Hyman
Yates Chase
Throughout his life, Hyman Y. Chase was
a man of great intellectual stature who liked to remind
mere mortals, in a booming voice, that he had a PhD from
Leland J. Stanford University. In 1936, at the age of 34,
he was appointed Chairman of Howard University’s Zoology
Department, which was financed by the Julius Rosenwald Fund.
Chase was undoubtedly a brilliant academic, but by 1939,
he was getting restless in the winds of war. Thanks to supporters
like Eleanor Roosevelt, blacks were going to play a larger
part in this war, and would no longer be relegated to the
roles of truck-drivers and cooks. Talk of a black infantry
regiment forming at Fort Devens, Massachusetts, stirred
Chase to action. He left his job at Howard and entered active
military service in 1940. His education earned him an officer’s
rank and made him one of the first black commanding officers.
It
was a tough road ahead. Chase’s first regiment was
delayed at port in Virginia because the state government
would not tolerate a large battalion of armed blacks in
one of its ports. Chase endured this indignity, and the
366th Infantry Division was eventually deployed to North
Africa. Chase’s unit ended up in Italy, where they
were cut down by German fire on the Po River. Later, during
occupation duty in Germany, Chase helped to mastermind the
brilliant logistical plan to airlift supplies to the embattled
city of Berlin, which had been blockaded by Soviet forces.

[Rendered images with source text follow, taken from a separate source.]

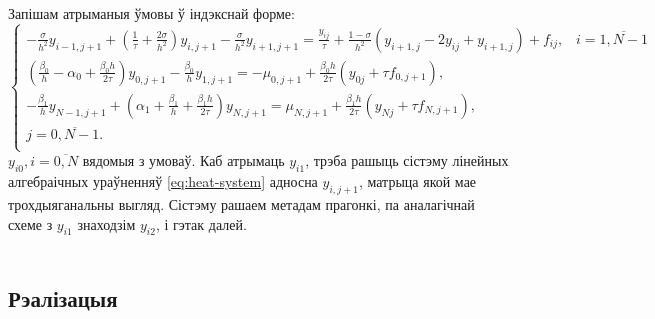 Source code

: Запішам атрыманыя ўмовы ў індэкснай форме:
\begin{equation} \label{eq:heat-system}
	\begin{cases}
	-\frac{\sigma}{h^2}y_{i-1, j+1} + (\frac{1}{\tau} + \frac{2\sigma}{h^2})y_{i, j+1} -\frac{\sigma}{h^2}y_{i+1, j+1} = \frac{y_{ij}}{\tau} + \frac{1-\sigma}{h^2}(y_{i+1, j} -2y_{ij} + y_{i+1, j}) + f _{ij}, \hspace{10pt} i = \overline{1, N-1}\\
	(\frac{\beta _0}{h} - \alpha _0 + \frac{\beta _0 h}{2\tau})y_{0, j+1} - \frac{\beta _0}{h} y_{1, j+1} = -\mu _{0, j+1} + \frac{\beta _0 h}{2 \tau}(y_{0j} + \tau f _{0, j+1}),  \\
	-\frac{\beta _1}{h}y_{N-1, j+1} + (\alpha _1 + \frac{\beta _1}{h} + \frac{\beta _1 h}{2 \tau})y_{N, j+1} = \mu _{N, j+1} + \frac{\beta _1 h}{2 \tau}(y_{Nj} + \tau f_{N, j+1}), \\
	j = \overline{0, N-1}. \\
	\end{cases}
\end{equation}
$y_{i0}, i = \overline{0, N}$ вядомыя з умоваў. Каб атрымаць $y_{i1}$, трэба рашыць сістэму лінейных алгебраічных ураўненняў \eqref{eq:heat-system} адносна $y_{i, j+1}$, матрыца якой мае трохдыяганальны выгляд. Сістэму рашаем метадам прагонкі, па аналагічнай схеме з $y_{i1}$ знаходзім $y_{i2}$, і гэтак далей. \\ \\

\subsection*{Рэалізацыя}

Throughout the war, charges of cowardice were made against
black soldiers. Chase saw first-hand that the white officers
assigned to black units were substandard, and believed that
the real issue was poor leadership. (In the 1990s, Medals
of Honor were awarded to seven black soldiers who served
in the units that had been so harshly criticized during
the war.) He knew that, in the future, it would be necessary
to include well-trained black officers in the officer corp.

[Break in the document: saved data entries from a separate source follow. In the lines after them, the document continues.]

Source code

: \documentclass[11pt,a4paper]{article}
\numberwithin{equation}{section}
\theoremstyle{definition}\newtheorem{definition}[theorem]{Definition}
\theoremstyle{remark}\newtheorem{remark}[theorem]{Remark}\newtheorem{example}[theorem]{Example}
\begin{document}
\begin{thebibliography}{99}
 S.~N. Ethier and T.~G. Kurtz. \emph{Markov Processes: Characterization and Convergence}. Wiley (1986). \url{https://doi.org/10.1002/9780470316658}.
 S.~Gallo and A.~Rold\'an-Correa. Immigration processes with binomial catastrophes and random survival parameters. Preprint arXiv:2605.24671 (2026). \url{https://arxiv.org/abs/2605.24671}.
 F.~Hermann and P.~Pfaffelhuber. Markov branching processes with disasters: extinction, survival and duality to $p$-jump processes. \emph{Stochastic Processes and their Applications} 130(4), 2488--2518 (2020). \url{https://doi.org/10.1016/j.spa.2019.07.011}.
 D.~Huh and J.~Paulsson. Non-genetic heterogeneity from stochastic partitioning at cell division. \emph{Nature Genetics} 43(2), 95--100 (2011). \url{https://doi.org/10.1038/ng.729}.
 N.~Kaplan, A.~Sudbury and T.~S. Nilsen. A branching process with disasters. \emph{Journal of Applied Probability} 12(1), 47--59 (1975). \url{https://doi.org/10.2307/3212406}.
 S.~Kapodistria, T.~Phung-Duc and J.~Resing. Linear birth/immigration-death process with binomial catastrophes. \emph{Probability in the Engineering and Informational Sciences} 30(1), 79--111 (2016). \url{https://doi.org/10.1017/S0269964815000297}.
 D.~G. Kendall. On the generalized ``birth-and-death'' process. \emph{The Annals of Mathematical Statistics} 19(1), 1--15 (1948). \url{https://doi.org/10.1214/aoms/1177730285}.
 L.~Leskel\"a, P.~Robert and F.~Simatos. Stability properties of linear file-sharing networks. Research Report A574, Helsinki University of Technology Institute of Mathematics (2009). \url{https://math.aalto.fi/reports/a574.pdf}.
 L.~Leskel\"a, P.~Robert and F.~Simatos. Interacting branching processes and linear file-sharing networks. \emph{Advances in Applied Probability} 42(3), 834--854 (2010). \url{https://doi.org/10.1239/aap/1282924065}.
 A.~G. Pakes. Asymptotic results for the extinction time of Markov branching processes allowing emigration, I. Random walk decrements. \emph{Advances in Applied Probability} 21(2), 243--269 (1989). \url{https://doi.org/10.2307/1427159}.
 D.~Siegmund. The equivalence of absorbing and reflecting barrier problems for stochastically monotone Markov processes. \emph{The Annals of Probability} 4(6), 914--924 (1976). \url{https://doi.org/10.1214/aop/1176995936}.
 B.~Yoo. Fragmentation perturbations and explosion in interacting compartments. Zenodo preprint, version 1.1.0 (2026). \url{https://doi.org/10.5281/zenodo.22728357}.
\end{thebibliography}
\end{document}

By the time the war ended, Chase was motivated by a fury
that only a man of his intelligence could focus and control.
His fiery attitude angered many white officers, and he was
forced to defend himself against charges that were intended
to ruin his career.
In 1950, the Korean War erupted. Though the Truman administration
had issued an executive order to integrate the armed services,
a few segregated units still remained, and Chase was assigned
to one of the last all-black fighting battalions. General
Julius Becton was among his young officers. Stories of Chase’s
efforts to toughen the battalion for war are near-legendary,
suggesting that he meant to drive them to the very brink
of sanity to test their mettle. Though not everyone approved
of his means, Chase achieved his goal and produced a tough
fighting unit.
Just
before the battalion set off for Korea, Chase – who
was nearing fifty years old, and was perhaps past his fighting
prime – was reassigned to Prairie View A&M University
in Waller County, Texas, where he would be the head of the
ROTC program. Chase was not a happy man when he arrived,
and he was feared by everyone at the university –
students, faculty and administration. By the time he left
the university four years later, Prairie View had developed
a tradition of producing well-equipped black officers –
some of whom gave their lives in Korea.
Chase served for several years as the Professor of Military
Science and Tactics at Howard University, before he passed
away in 1983. By then, most of his infamous exploits, manner
and accomplishments had been forgotten by most of the world.
But his former cadets and soldiers remember well how he
trained them - like a force of nature - and they count themselves
lucky to have been shaped by such a leader.